Bagi sebagian besar masyarakat Pasifik Selatan, makanan memiliki fungsi ekonomi simbolis. Ketika orang-orang Eropa mulai berdatangan pada abad ke-17 dan ke-18, orang-orang di Pasifik digambarkan sebagai orang-orang yang kuat, berotot, dan sebagian besar dalam keadaan sehat. Bagi masyarakat setempat, makanan mempunyai fungsi simbolik dan ekonomi. Dengan kata lain, semakin signifikan dan vital tubuh seseorang melambangkan kondisi sosial ekonomi yang baik. Semakin banyak mereka dapat memberi makan keluarga mereka, semakin baik status sosial mereka. Kepercayaan ini bersimbiosis dengan masuknya bangsa Eropa yang membawa kebiasaan baru dalam pola makannya. Menurut penelitian, obesitas semakin meningkat setelah kedatangan orang Eropa ke Nauru dan negara-negara Oseania lainnya. Mereka datang dengan pola makan yang memperkuat kepercayaan tradisional Nauru tentang hubungan paralel antara status fisik dan sosial. Hilangnya makanan tradisional sebagai penyuplai kebutuhan asupan sehari-hari tergantikan dengan masuknya berbagai produk impor yang mendominasi sebagian besar negara Oceania.

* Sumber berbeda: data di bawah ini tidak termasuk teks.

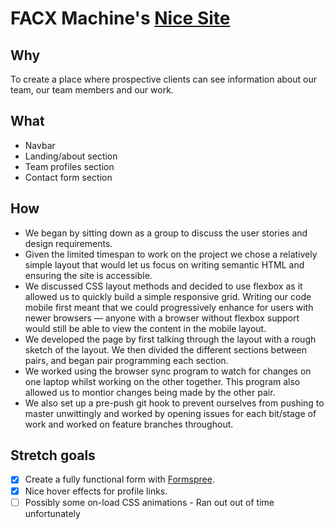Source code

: # FACX Machine's [Nice Site](https://fac10.github.io/week1-ajoy-facx-machine/)

## Why
To create a place where prospective clients can see information about our team, our team members and our work.

## What

+ Navbar
+ Landing/about section
+ Team profiles section
+ Contact form section

## How

+ We began by sitting down as a group to discuss the user stories and design requirements.
+ Given the limited timespan to work on the project we chose a relatively simple layout that would let us focus on writing semantic HTML and ensuring the site is accessible.
+ We discussed CSS layout methods and decided to use flexbox as it allowed us to quickly build a simple responsive grid. Writing our code mobile first meant that we could progressively enhance for users with newer browsers — anyone with a browser without flexbox support would still be able to view the content in the mobile layout.
+ We developed the page by first talking through the layout with a rough sketch of the layout. We then divided the different sections between pairs, and began pair programming each section.
+ We worked using the browser sync program to watch for changes on one laptop whilst working on the other together. This program also allowed us to montior changes being made by the other pair.
+ We also set up a pre-push git hook to prevent ourselves from pushing to master unwittingly and worked by opening issues for each bit/stage of work and worked on feature branches throughout.

## Stretch goals

- [x] Create a fully functional form with [Formspree](http://formspree.io).
- [x] Nice hover effects for profile links.
- [ ] Possibly some on-load CSS animations - Ran out out of time unfortunately

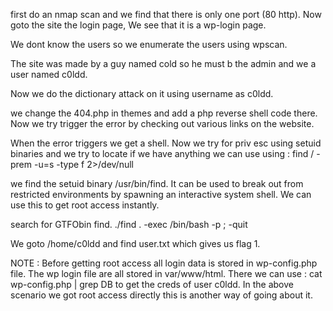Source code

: first do an nmap scan and we find that there is only one port (80 http). Now goto the site the login page, We see that it is a wp-login page.

We dont know the users so we enumerate the users using wpscan.

The site was made by a guy named cold so he must b the admin and we a user named c0ldd.

Now we do the dictionary attack on it using username as c0ldd.

we change the 404.php in themes and add a php reverse shell code there. Now we try trigger the error by checking out various links on the website.

When the error triggers we get a shell. Now we try for priv esc using setuid binaries and we try to locate if we have
anything we can use using : find / -prem -u=s -type f 2>/dev/null

we find the setuid binary /usr/bin/find.
It can be used to break out from restricted environments by spawning an interactive system shell. 
We can use this to get root access instantly.

search for GTFObin find. ./find . -exec  /bin/bash -p \; -quit

We goto /home/c0ldd and find user.txt which gives us flag 1.

NOTE : 
Before getting root access all login data is stored in wp-config.php file. 
The wp login file are all stored in var/www/html. There we can use :
cat wp-config.php | grep DB to get the creds of user c0ldd.
In the above scenario we got root access directly this is another way of going about it.
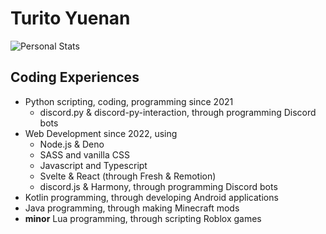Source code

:# Turito Yuenan

![Personal Stats](https://github-readme-stats.vercel.app/api?username=TuritoYuenan&show_icons=true&bg_color=1e1e2e&text_color=cdd6f4&icon_color=cba6f7&title_color=94e2d5)

## Coding Experiences

- Python scripting, coding, programming since 2021
  - discord.py & discord-py-interaction, through programming Discord bots
- Web Development since 2022, using
  - Node.js & Deno
  - SASS and vanilla CSS
  - Javascript and Typescript
  - Svelte & React (through Fresh & Remotion)
  - discord.js & Harmony, through programming Discord bots
- Kotlin programming, through developing Android applications
- Java programming, through making Minecraft mods
- **minor** Lua programming, through scripting Roblox games
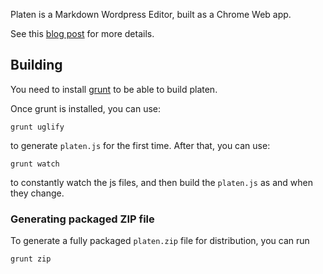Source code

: Platen is a Markdown Wordpress Editor, built as a Chrome Web app.

See this [blog post][blog-post] for more details.

## Building ##

You need to install [grunt][grunt] to be able to build platen.

Once grunt is installed, you can use:

    grunt uglify

to generate `platen.js` for the first time. After that, you can use:

    grunt watch

to constantly watch the js files, and then build the `platen.js` as
and when they change.

### Generating packaged ZIP file ###

To generate a fully packaged `platen.zip` file for distribution, you can run

    grunt zip

[blog-post]: http://tatiyants.com/introducing-platen-markdown-wordpress-editor-2/
[grunt]: http://gruntjs.com/
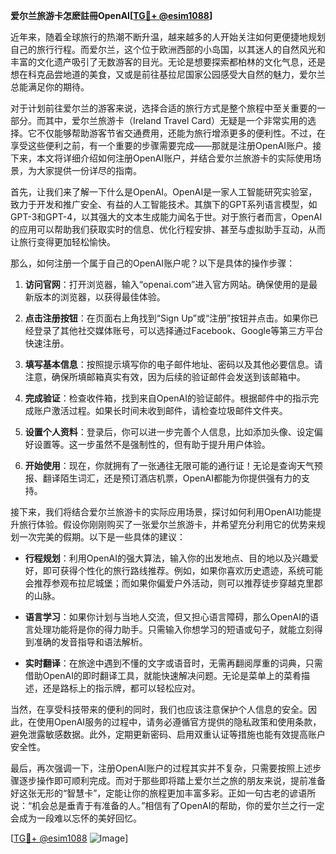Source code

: **爱尔兰旅游卡怎麽註冊OpenAI[[TG💪+ @esim1088](https://t.me/s/esim1088)]**

近年来，随着全球旅行的热潮不断升温，越来越多的人开始关注如何更便捷地规划自己的旅行行程。而爱尔兰，这个位于欧洲西部的小岛国，以其迷人的自然风光和丰富的文化遗产吸引了无数游客的目光。无论是想要探索都柏林的文化气息，还是想在科克品尝地道的美食，又或是前往基拉尼国家公园感受大自然的魅力，爱尔兰总能满足你的期待。

对于计划前往爱尔兰的游客来说，选择合适的旅行方式是整个旅程中至关重要的一部分。而其中，爱尔兰旅游卡（Ireland Travel Card）无疑是一个非常实用的选择。它不仅能够帮助游客节省交通费用，还能为旅行增添更多的便利性。不过，在享受这些便利之前，有一个重要的步骤需要完成——那就是注册OpenAI账户。接下来，本文将详细介绍如何注册OpenAI账户，并结合爱尔兰旅游卡的实际使用场景，为大家提供一份详尽的指南。

首先，让我们来了解一下什么是OpenAI。OpenAI是一家人工智能研究实验室，致力于开发和推广安全、有益的人工智能技术。其旗下的GPT系列语言模型，如GPT-3和GPT-4，以其强大的文本生成能力闻名于世。对于旅行者而言，OpenAI的应用可以帮助我们获取实时的信息、优化行程安排、甚至与虚拟助手互动，从而让旅行变得更加轻松愉快。

那么，如何注册一个属于自己的OpenAI账户呢？以下是具体的操作步骤：

1. **访问官网**：打开浏览器，输入“openai.com”进入官方网站。确保使用的是最新版本的浏览器，以获得最佳体验。
   
2. **点击注册按钮**：在页面右上角找到“Sign Up”或“注册”按钮并点击。如果你已经登录了其他社交媒体账号，可以选择通过Facebook、Google等第三方平台快速注册。

3. **填写基本信息**：按照提示填写你的电子邮件地址、密码以及其他必要信息。请注意，确保所填邮箱真实有效，因为后续的验证邮件会发送到该邮箱中。

4. **完成验证**：检查收件箱，找到来自OpenAI的验证邮件。根据邮件中的指示完成账户激活过程。如果长时间未收到邮件，请检查垃圾邮件文件夹。

5. **设置个人资料**：登录后，你可以进一步完善个人信息，比如添加头像、设定偏好设置等。这一步虽然不是强制性的，但有助于提升用户体验。

6. **开始使用**：现在，你就拥有了一张通往无限可能的通行证！无论是查询天气预报、翻译陌生词汇，还是预订酒店机票，OpenAI都能为你提供强有力的支持。

接下来，我们将结合爱尔兰旅游卡的实际应用场景，探讨如何利用OpenAI功能提升旅行体验。假设你刚刚购买了一张爱尔兰旅游卡，并希望充分利用它的优势来规划一次完美的假期。以下是一些具体的建议：

- **行程规划**：利用OpenAI的强大算法，输入你的出发地点、目的地以及兴趣爱好，即可获得个性化的旅行路线推荐。例如，如果你喜欢历史遗迹，系统可能会推荐参观布拉尼城堡；而如果你偏爱户外活动，则可以推荐徒步穿越克里郡的山脉。
  
- **语言学习**：如果你计划与当地人交流，但又担心语言障碍，那么OpenAI的语言处理功能将是你的得力助手。只需输入你想学习的短语或句子，就能立刻得到准确的发音指导和语法解析。

- **实时翻译**：在旅途中遇到不懂的文字或语音时，无需再翻阅厚重的词典，只需借助OpenAI的即时翻译工具，就能快速解决问题。无论是菜单上的菜肴描述，还是路标上的指示牌，都可以轻松应对。

当然，在享受科技带来的便利的同时，我们也应该注意保护个人信息的安全。因此，在使用OpenAI服务的过程中，请务必遵循官方提供的隐私政策和使用条款，避免泄露敏感数据。此外，定期更新密码、启用双重认证等措施也能有效提高账户安全性。

最后，再次强调一下，注册OpenAI账户的过程其实并不复杂，只需要按照上述步骤逐步操作即可顺利完成。而对于那些即将踏上爱尔兰之旅的朋友来说，提前准备好这张无形的“智慧卡”，定能让你的旅程更加丰富多彩。正如一句古老的谚语所说：“机会总是垂青于有准备的人。”相信有了OpenAI的帮助，你的爱尔兰之行一定会成为一段难以忘怀的美好回忆。

[[TG💪+ @esim1088](https://t.me/s/esim1088) ![Image](https://i.postimg.cc/4NQfJmqS/Snipaste-2025-05-13-00-14-12.png)]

 Selain itu, gaya hidup mewah masyarakat Nauru juga mempercepat kebangkrutan negara tersebut. Rendahnya kebiasaan menabung dan menyukai pesta dan perayaan hampir tidak menyisakan material untuk mendukung masa depan berkelanjutan. Menipisnya sumber daya alam ditambah dengan gaya hidup mewah menyebabkan mereka menjual aset dan kepemilikan mereka, termasuk hak penggunaan satelit, paspor, izin perbankan, dan perusahaan perikanan, ke Tiongkok, Korea Selatan, dan Taiwan. Untuk mendapatkan uang, Nauru mengambil tindakan kontroversial dengan menyewakan tanahnya kepada Australia, yang membutuhkan perlindungan bagi pencari suaka yang datang ke Australia. Perjanjian ini dikenal sebagai ‘Solusi Pasifik’. Beberapa masalah keuangan Nauru dapat diselesaikan untuk sementara dengan menyewakan lahan tersebut ke Australia. Namun, hal ini bukanlah strategi yang berkelanjutan.

 Krisis ekonomi adalah masalah besar lainnya yang menyebabkan Nauru cenderung mengalami krisis keuangan. Australia merasa berkewajiban untuk ‘membantu’ Nauru sebagai bekas kekuatan kolonial. Dengan memberikan bantuan luar negeri dalam jumlah besar, Australia telah menjadi donor yang signifikan bagi Nauru, dan dengan demikian, Australia mengendalikan Nauru. Melalui kontrol penuh ini, Australia juga memaksakan terciptanya kepatuhan politik Nauru terhadap Australia. Selain itu, terdapat peningkatan hibah bantuan luar negeri Australia untuk memastikan Nauru tidak melepaskan diri dari perjanjian Solusi Pasifik, yang mencerminkan kegagalan Australia dalam bernegosiasi dengan negara-negara Pasifik Selatan lainnya.

Meskipun berlebihan untuk mengatakan bahwa Nauru adalah negara yang gagal, namun tidak dapat disangkal bahwa Nauru terjebak dalam situasi ‘kutukan sumber daya’. Penghancuran bertahap seluruh bagian dalam pulau ini mempunyai dampak jangka pendek dan jangka panjang. Masyarakat Nauru sendirilah yang harus mengatasi kerusakan yang terjadi. Pelajaran yang bisa diambil adalah malnutrisi dan obesitas terjadi secara berdampingan, akibat kolonialisme dan kapitalisme, yang merupakan sebuah bencana bagi penduduk asli Nauru.